For years, Mohinder Singh’s trips outside India meant an obligatory stop at the airport duty-free liquor store, where he would join long queues to stock up on imported single-malt whisky. Then three years ago, he came across a brand – Paul John – that he had never heard of, at a tasting event a few miles from Delhi’s Jawaharlal Nehru University, where he teaches politics. It was an Indian single malt; its smoky smell was rich, the taste was even better. Singh was hooked.
“That was a gamechanger for me,” he says. Singh introduced his friends to the brand, which is now their drink of choice when they meet. “Everyone loves it.”

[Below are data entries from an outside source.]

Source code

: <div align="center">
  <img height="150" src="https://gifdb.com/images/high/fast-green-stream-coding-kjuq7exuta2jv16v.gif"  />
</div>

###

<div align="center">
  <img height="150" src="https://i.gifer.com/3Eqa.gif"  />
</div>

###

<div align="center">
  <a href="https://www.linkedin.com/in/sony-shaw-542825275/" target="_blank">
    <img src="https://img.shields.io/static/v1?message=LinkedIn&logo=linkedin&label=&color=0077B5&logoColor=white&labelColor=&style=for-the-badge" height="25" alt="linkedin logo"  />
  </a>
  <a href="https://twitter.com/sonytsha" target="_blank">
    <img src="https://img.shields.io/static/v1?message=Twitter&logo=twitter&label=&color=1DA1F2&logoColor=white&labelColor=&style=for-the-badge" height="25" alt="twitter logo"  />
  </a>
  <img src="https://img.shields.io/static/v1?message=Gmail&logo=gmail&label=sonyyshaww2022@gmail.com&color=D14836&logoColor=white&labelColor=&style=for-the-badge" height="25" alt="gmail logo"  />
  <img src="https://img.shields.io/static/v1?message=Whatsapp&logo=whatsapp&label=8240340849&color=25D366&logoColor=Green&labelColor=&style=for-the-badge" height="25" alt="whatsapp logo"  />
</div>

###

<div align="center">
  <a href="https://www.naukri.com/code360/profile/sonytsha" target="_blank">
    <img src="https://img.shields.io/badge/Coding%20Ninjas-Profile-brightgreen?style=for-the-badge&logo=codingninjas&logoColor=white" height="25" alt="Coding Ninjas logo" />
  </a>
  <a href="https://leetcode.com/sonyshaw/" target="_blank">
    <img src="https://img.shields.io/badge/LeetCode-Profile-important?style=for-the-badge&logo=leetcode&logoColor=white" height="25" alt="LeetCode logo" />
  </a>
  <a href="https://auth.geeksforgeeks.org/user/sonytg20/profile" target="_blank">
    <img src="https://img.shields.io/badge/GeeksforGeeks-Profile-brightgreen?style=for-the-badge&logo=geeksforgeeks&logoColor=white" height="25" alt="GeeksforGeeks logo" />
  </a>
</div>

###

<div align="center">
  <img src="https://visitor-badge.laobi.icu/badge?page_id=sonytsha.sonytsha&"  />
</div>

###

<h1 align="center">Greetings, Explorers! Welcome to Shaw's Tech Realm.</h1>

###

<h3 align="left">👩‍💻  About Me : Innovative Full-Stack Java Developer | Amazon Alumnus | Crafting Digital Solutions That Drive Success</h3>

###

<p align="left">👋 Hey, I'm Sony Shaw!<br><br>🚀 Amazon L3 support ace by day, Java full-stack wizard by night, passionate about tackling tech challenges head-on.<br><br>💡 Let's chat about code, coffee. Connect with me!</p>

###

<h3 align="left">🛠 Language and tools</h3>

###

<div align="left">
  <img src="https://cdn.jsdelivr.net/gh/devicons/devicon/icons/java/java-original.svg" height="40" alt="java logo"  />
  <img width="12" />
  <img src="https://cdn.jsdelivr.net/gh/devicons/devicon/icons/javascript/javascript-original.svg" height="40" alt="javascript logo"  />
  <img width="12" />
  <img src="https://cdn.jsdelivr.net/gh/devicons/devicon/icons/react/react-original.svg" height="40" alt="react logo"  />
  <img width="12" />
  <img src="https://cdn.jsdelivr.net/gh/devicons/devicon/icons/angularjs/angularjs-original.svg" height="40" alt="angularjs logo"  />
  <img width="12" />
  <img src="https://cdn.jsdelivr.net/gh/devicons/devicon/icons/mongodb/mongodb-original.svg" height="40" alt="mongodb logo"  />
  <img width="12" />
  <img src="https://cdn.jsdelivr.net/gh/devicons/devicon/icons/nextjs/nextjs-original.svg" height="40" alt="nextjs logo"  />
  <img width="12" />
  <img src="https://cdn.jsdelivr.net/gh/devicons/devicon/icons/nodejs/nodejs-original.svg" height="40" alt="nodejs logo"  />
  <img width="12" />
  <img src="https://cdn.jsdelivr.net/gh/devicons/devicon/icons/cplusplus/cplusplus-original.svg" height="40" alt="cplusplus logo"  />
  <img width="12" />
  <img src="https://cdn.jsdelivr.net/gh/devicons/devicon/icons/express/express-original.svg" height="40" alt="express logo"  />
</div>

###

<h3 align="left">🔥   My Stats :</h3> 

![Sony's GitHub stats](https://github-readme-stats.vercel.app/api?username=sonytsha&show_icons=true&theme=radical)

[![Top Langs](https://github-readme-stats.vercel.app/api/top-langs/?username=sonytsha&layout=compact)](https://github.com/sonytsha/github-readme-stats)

They are not alone. Drinkers in India, the world’s most lucrative whisky market – worth $18.8bn (£15bn) last year – have traditionally clinked glasses of blended whiskies or imported single malts. Now several Indian single malts that were launched internationally a few years ago – led by Paul John, Amrut and Rampur – are grabbing a major share of the domestic market. It is a seismic shift for the global whisky industry.
Vinod Giri, who heads the Confederation of Indian Alcoholic Beverage Companies (CIABC), says homegrown single malts constitute 33% of the market in India, up from 15% five years ago. That figure is poised for an even more rapid rise: sales have surged by an average annual rate of 42% over the past three years, compared with just 7% for imported rivals, according to CIABC data.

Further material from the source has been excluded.